In the material below, find each line that contains the word "mathbf" and copy it.

"""

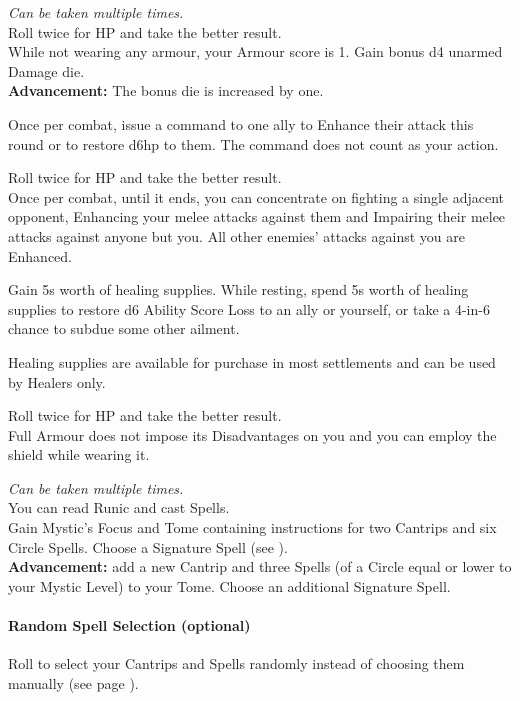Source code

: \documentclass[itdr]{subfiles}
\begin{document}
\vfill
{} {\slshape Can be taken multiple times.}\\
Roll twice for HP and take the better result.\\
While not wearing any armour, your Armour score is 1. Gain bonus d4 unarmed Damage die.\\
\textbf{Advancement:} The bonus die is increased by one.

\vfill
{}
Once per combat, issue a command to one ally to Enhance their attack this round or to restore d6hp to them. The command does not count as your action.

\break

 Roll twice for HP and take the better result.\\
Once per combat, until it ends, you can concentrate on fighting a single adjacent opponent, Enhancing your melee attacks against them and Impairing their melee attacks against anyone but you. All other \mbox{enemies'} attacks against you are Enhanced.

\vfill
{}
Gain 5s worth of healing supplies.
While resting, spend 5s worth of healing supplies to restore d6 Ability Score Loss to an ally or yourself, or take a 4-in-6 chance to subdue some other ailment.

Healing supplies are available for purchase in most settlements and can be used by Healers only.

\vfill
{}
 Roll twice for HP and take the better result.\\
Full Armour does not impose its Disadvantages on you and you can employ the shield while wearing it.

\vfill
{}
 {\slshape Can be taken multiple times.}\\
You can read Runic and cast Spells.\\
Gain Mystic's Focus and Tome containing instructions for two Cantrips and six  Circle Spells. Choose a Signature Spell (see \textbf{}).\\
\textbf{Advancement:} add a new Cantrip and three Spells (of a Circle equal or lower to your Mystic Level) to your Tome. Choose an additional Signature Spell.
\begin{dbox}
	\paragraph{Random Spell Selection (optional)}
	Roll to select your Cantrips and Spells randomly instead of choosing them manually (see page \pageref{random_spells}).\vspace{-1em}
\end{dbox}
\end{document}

"""
"""

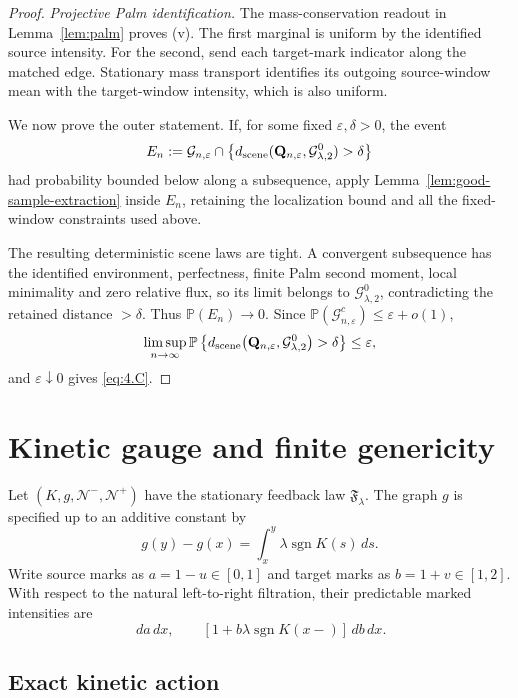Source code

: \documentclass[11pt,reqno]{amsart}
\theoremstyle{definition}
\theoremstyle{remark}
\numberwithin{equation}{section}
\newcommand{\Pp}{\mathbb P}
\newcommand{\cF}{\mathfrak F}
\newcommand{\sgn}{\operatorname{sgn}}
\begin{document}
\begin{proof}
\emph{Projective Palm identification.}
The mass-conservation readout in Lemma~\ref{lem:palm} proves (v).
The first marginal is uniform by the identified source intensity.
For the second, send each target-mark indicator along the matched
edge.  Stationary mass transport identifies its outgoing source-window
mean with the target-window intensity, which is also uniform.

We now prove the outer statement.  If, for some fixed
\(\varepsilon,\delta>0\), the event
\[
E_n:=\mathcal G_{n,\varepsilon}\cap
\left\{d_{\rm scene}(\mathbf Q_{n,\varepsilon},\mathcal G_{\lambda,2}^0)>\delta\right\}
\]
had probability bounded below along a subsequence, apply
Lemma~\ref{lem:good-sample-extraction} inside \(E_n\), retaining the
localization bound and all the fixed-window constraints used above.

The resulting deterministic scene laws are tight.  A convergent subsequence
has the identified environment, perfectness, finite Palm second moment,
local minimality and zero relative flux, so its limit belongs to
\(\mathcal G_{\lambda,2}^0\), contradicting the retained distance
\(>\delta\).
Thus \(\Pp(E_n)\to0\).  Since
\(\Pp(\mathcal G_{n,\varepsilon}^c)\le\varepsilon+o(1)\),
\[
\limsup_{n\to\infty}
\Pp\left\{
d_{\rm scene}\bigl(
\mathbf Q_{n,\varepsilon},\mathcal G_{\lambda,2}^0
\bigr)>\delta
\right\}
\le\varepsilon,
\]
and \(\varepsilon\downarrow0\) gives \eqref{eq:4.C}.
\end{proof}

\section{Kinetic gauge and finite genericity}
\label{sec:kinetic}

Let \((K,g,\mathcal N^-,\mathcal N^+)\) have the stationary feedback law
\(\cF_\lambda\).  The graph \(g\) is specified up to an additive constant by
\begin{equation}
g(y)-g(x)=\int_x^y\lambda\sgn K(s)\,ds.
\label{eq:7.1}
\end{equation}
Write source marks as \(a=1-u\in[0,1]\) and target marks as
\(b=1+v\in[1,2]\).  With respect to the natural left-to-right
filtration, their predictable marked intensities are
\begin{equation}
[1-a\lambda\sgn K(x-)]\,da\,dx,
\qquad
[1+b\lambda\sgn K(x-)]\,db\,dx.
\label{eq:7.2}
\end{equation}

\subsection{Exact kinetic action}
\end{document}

"""
"""

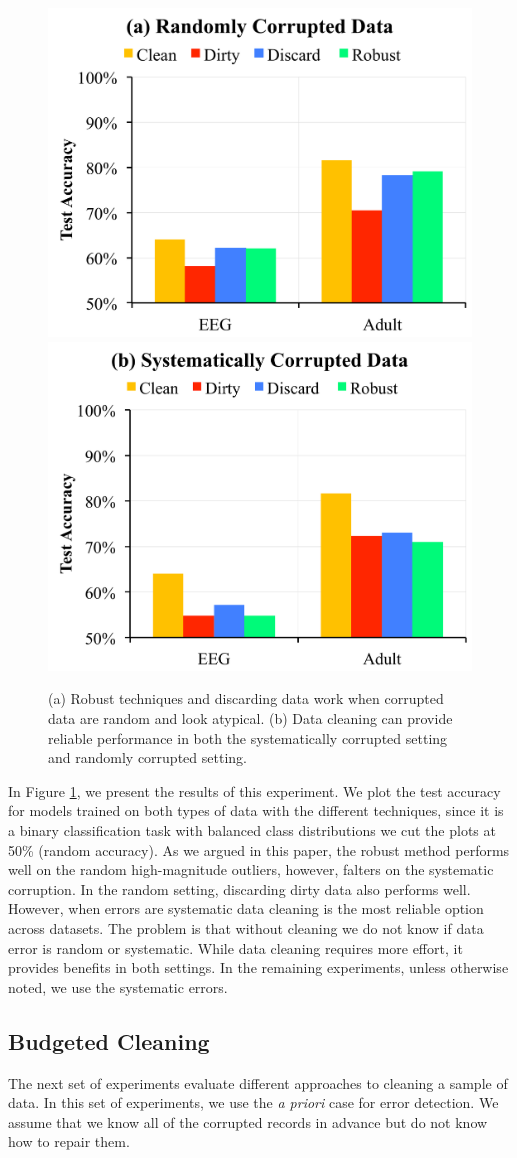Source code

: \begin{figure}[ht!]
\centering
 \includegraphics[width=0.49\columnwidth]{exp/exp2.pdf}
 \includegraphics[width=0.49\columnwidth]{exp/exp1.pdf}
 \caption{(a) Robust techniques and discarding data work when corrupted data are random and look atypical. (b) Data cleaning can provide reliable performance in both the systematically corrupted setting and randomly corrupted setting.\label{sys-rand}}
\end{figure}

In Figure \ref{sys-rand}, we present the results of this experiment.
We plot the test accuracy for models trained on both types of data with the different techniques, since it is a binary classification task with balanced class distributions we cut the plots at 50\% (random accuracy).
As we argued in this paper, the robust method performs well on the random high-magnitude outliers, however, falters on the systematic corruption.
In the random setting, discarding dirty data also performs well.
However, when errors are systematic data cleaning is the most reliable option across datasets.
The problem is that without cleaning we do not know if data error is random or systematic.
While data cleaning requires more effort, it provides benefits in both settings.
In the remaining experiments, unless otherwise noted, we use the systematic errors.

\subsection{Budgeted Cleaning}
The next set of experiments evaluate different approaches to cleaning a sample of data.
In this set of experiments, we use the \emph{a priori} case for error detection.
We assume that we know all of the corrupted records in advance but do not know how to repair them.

"""

• Written reply
\left\{d_{\rm scene}(\mathbf Q_{n,\varepsilon},\mathcal G_{\lambda,2}^0)>\delta\right\}
\mathbf Q_{n,\varepsilon},\mathcal G_{\lambda,2}^0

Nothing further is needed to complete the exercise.